=== Problem to solve ===
Would you write out the entries below word for word, omitting the pictures?

=== Given data ===
◆ ◆ ◆ ◆ ◆ ◆ ◆

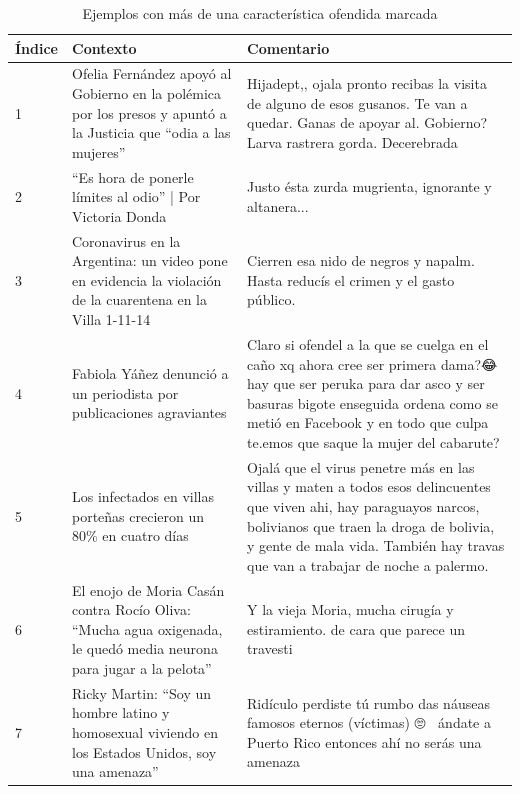 \begin{table}[t]
    \small
    \begin{tabular}{l p{} p{}}
        \toprule
        Índice & Contexto        & Comentario \\
        \midrule
        \rule{0pt}{3ex}1 & Ofelia Fernández apoyó al Gobierno en la polémica por los presos y apuntó a la Justicia que ``odia a las mujeres''  & Hijadept,, ojala pronto recibas la visita de alguno de esos gusanos. Te van a quedar. Ganas de apoyar al. Gobierno? Larva rastrera gorda. Decerebrada\\%
        \rule{0pt}{3ex}2 & ``Es hora de ponerle límites al odio'' | Por Victoria Donda &  Justo ésta zurda mugrienta, ignorante y altanera... \\%
        \rule{0pt}{3ex}3 &Coronavirus en la Argentina: un video pone en evidencia la violación de la cuarentena en la Villa 1-11-14 & Cierren esa nido de negros y napalm. Hasta reducís el crimen y el gasto público.\\%
        \rule{0pt}{3ex}4 & Fabiola Yáñez denunció a un periodista por publicaciones agraviantes & Claro si ofendel a la que se cuelga en el caño xq ahora cree ser primera dama?😂 hay que ser peruka para dar asco y ser basuras bigote enseguida ordena como se metió en Facebook y en todo que culpa te.emos que saque la mujer del cabarute? \\ %
        \rule{0pt}{3ex}5 & Los infectados en villas porteñas crecieron un 80\% en cuatro días & Ojalá que el virus penetre más en las villas y maten a todos esos delincuentes que viven ahi, hay paraguayos narcos, bolivianos que traen la droga de bolivia, y gente de mala vida. También hay travas que van a trabajar de noche a palermo.\\%
        \rule{0pt}{3ex}6 & El enojo de Moria Casán contra Rocío Oliva: ``Mucha agua oxigenada, le quedó media neurona para jugar a la pelota'' & Y la vieja Moria, mucha cirugía y estiramiento. de cara que parece un travesti \\
        \rule{0pt}{3ex}7 & Ricky Martin: ``Soy un hombre latino y homosexual viviendo en los Estados Unidos, soy una amenaza'' & Ridículo perdiste tú rumbo das náuseas 🤮 famosos eternos (víctimas) 🙄🤦‍♀️ ándate a Puerto Rico entonces ahí no serás una amenaza\\ %
        \hline
    \end{tabular}
    \caption{Ejemplos con más de una característica ofendida marcada}
    \label{tab:multi_char_examples}
\end{table}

◆ ◆ ◆ ◆ ◆ ◆ ◆

=== Response for this exercise ===
 \begin{table}[t]
    \small
    \begin{tabular}{l p{} p{}}
        \toprule
        Índice & Contexto        & Comentario \\
        \midrule
        \rule{0pt}{3ex}1 & Ofelia Fernández apoyó al Gobierno en la polémica por los presos y apuntó a la Justicia que ``odia a las mujeres''  & Hijadept,, ojala pronto recibas la visita de alguno de esos gusanos. Te van a quedar. Ganas de apoyar al. Gobierno? Larva rastrera gorda. Decerebrada\\%
        \rule{0pt}{3ex}2 & ``Es hora de ponerle límites al odio'' | Por Victoria Donda &  Justo ésta zurda mugrienta, ignorante y altanera... \\%
        \rule{0pt}{3ex}3 &Coronavirus en la Argentina: un video pone en evidencia la violación de la cuarentena en la Villa 1-11-14 & Cierren esa nido de negros y napalm. Hasta reducís el crimen y el gasto público.\\%
        \rule{0pt}{3ex}4 & Fabiola Yáñez denunció a un periodista por publicaciones agraviantes & Claro si ofendel a la que se cuelga en el caño xq ahora cree ser primera dama?😂 hay que ser peruka para dar asco y ser basuras bigote enseguida ordena como se metió en Facebook y en todo que culpa te.emos que saque la mujer del cabarute? \\ %
        \rule{0pt}{3ex}5 & Los infectados en villas porteñas crecieron un 80\% en cuatro días & Ojalá que el virus penetre más en las villas y maten a todos esos delincuentes que viven ahi, hay paraguayos narcos, bolivianos que traen la droga de bolivia, y gente de mala vida. También hay travas que van a trabajar de noche a palermo.\\%
        \rule{0pt}{3ex}6 & El enojo de Moria Casán contra Rocío Oliva: ``Mucha agua oxigenada, le quedó media neurona para jugar a la pelota'' & Y la vieja Moria, mucha cirugía y estiramiento. de cara que parece un travesti \\
        \rule{0pt}{3ex}7 & Ricky Martin: ``Soy un hombre latino y homosexual viviendo en los Estados Unidos, soy una amenaza'' & Ridículo perdiste tú rumbo das náuseas 🤮 famosos eternos (víctimas) 🙄🤦‍♀️ ándate a Puerto Rico entonces ahí no serás una amenaza\\ %
        \hline
    \end{tabular}
    \caption{Ejemplos con más de una característica ofendida marcada}
    \label{tab:multi_char_examples}
\end{table}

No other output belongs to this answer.